** The task **
The entries should be restated word for word.

Stored items from a collection:
━━━━━━━━━━━━━━━━━━━━━━━━━━━━━━
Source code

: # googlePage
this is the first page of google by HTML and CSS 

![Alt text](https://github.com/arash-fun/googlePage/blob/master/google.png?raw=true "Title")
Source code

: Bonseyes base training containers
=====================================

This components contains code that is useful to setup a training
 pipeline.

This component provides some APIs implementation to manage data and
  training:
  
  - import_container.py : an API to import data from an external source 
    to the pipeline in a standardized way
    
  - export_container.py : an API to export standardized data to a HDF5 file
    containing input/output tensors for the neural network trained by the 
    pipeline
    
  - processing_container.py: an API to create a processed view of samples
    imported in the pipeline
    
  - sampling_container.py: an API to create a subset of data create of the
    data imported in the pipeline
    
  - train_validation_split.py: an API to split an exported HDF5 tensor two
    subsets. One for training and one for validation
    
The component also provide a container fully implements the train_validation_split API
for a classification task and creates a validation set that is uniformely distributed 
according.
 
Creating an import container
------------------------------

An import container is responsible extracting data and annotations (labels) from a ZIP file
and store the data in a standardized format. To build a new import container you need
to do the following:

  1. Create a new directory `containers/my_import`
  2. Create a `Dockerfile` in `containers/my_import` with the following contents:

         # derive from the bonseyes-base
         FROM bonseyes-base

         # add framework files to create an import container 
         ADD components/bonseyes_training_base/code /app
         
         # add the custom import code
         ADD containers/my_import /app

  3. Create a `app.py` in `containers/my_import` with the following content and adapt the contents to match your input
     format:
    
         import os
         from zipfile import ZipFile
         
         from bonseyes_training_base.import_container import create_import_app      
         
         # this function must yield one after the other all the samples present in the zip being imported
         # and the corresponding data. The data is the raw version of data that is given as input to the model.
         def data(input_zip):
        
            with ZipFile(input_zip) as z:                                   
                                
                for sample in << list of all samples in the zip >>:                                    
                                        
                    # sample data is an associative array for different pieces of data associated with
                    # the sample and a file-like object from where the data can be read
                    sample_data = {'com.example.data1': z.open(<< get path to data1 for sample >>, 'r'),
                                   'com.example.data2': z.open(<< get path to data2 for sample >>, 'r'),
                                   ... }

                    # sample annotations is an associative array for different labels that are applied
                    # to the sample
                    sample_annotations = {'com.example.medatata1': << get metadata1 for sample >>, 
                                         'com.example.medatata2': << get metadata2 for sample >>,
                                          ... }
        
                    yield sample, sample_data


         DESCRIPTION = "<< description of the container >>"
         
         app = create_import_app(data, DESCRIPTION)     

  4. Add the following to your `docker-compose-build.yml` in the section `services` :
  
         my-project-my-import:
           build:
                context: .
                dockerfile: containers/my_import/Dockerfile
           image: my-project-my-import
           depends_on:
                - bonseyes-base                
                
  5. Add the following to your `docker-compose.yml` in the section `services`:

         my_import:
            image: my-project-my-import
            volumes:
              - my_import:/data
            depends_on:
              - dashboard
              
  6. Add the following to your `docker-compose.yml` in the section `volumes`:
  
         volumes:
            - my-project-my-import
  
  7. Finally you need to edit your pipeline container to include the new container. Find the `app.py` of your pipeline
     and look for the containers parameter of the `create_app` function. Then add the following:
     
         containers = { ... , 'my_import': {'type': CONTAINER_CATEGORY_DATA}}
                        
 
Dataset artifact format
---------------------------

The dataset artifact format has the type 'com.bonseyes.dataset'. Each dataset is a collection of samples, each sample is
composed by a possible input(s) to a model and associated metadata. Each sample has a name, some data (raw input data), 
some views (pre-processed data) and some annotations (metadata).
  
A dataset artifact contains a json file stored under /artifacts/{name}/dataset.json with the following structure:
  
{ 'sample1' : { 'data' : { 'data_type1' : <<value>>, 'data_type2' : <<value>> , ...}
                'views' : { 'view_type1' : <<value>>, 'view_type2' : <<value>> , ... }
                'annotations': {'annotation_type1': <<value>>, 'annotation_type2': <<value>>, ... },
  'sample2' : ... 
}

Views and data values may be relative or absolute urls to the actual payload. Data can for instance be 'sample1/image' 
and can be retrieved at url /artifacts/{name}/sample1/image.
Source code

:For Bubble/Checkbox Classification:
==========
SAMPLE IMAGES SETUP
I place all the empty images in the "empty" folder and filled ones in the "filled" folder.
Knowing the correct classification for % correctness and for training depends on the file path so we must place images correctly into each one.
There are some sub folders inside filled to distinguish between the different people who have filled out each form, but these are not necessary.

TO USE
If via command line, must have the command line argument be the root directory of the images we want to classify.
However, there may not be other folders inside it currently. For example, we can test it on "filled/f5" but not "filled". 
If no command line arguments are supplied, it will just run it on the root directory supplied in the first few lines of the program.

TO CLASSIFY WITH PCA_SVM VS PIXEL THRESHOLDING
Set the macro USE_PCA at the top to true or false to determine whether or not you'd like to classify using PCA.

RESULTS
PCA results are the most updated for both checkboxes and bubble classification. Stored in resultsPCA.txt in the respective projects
━━━━━━━━━━━━━━━━━━━━━━━━━━━━━━
** Your solution **
Source code

: # googlePage
this is the first page of google by HTML and CSS 

![Alt text](https://github.com/arash-fun/googlePage/blob/master/google.png?raw=true "Title")
Source code

: Bonseyes base training containers
=====================================

This components contains code that is useful to setup a training
 pipeline.

This component provides some APIs implementation to manage data and
  training:
  
  - import_container.py : an API to import data from an external source 
    to the pipeline in a standardized way
    
  - export_container.py : an API to export standardized data to a HDF5 file
    containing input/output tensors for the neural network trained by the 
    pipeline
    
  - processing_container.py: an API to create a processed view of samples
    imported in the pipeline
    
  - sampling_container.py: an API to create a subset of data create of the
    data imported in the pipeline
    
  - train_validation_split.py: an API to split an exported HDF5 tensor two
    subsets. One for training and one for validation
    
The component also provide a container fully implements the train_validation_split API
for a classification task and creates a validation set that is uniformely distributed 
according.
 
Creating an import container
------------------------------

An import container is responsible extracting data and annotations (labels) from a ZIP file
and store the data in a standardized format. To build a new import container you need
to do the following:

  1. Create a new directory `containers/my_import`
  2. Create a `Dockerfile` in `containers/my_import` with the following contents:

         # derive from the bonseyes-base
         FROM bonseyes-base

         # add framework files to create an import container 
         ADD components/bonseyes_training_base/code /app
         
         # add the custom import code
         ADD containers/my_import /app

  3. Create a `app.py` in `containers/my_import` with the following content and adapt the contents to match your input
     format:
    
         import os
         from zipfile import ZipFile
         
         from bonseyes_training_base.import_container import create_import_app      
         
         # this function must yield one after the other all the samples present in the zip being imported
         # and the corresponding data. The data is the raw version of data that is given as input to the model.
         def data(input_zip):
        
            with ZipFile(input_zip) as z:                                   
                                
                for sample in << list of all samples in the zip >>:                                    
                                        
                    # sample data is an associative array for different pieces of data associated with
                    # the sample and a file-like object from where the data can be read
                    sample_data = {'com.example.data1': z.open(<< get path to data1 for sample >>, 'r'),
                                   'com.example.data2': z.open(<< get path to data2 for sample >>, 'r'),
                                   ... }

                    # sample annotations is an associative array for different labels that are applied
                    # to the sample
                    sample_annotations = {'com.example.medatata1': << get metadata1 for sample >>, 
                                         'com.example.medatata2': << get metadata2 for sample >>,
                                          ... }
        
                    yield sample, sample_data


         DESCRIPTION = "<< description of the container >>"
         
         app = create_import_app(data, DESCRIPTION)     

  4. Add the following to your `docker-compose-build.yml` in the section `services` :
  
         my-project-my-import:
           build:
                context: .
                dockerfile: containers/my_import/Dockerfile
           image: my-project-my-import
           depends_on:
                - bonseyes-base                
                
  5. Add the following to your `docker-compose.yml` in the section `services`:

         my_import:
            image: my-project-my-import
            volumes:
              - my_import:/data
            depends_on:
              - dashboard
              
  6. Add the following to your `docker-compose.yml` in the section `volumes`:
  
         volumes:
            - my-project-my-import
  
  7. Finally you need to edit your pipeline container to include the new container. Find the `app.py` of your pipeline
     and look for the containers parameter of the `create_app` function. Then add the following:
     
         containers = { ... , 'my_import': {'type': CONTAINER_CATEGORY_DATA}}
                        
 
Dataset artifact format
---------------------------

The dataset artifact format has the type 'com.bonseyes.dataset'. Each dataset is a collection of samples, each sample is
composed by a possible input(s) to a model and associated metadata. Each sample has a name, some data (raw input data), 
some views (pre-processed data) and some annotations (metadata).
  
A dataset artifact contains a json file stored under /artifacts/{name}/dataset.json with the following structure:
  
{ 'sample1' : { 'data' : { 'data_type1' : <<value>>, 'data_type2' : <<value>> , ...}
                'views' : { 'view_type1' : <<value>>, 'view_type2' : <<value>> , ... }
                'annotations': {'annotation_type1': <<value>>, 'annotation_type2': <<value>>, ... },
  'sample2' : ... 
}

Views and data values may be relative or absolute urls to the actual payload. Data can for instance be 'sample1/image' 
and can be retrieved at url /artifacts/{name}/sample1/image.
Source code

:For Bubble/Checkbox Classification:
==========
SAMPLE IMAGES SETUP
I place all the empty images in the "empty" folder and filled ones in the "filled" folder.
Knowing the correct classification for % correctness and for training depends on the file path so we must place images correctly into each one.
There are some sub folders inside filled to distinguish between the different people who have filled out each form, but these are not necessary.

TO USE
If via command line, must have the command line argument be the root directory of the images we want to classify.
However, there may not be other folders inside it currently. For example, we can test it on "filled/f5" but not "filled". 
If no command line arguments are supplied, it will just run it on the root directory supplied in the first few lines of the program.

TO CLASSIFY WITH PCA_SVM VS PIXEL THRESHOLDING
Set the macro USE_PCA at the top to true or false to determine whether or not you'd like to classify using PCA.

RESULTS
PCA results are the most updated for both checkboxes and bubble classification. Stored in resultsPCA.txt in the respective projects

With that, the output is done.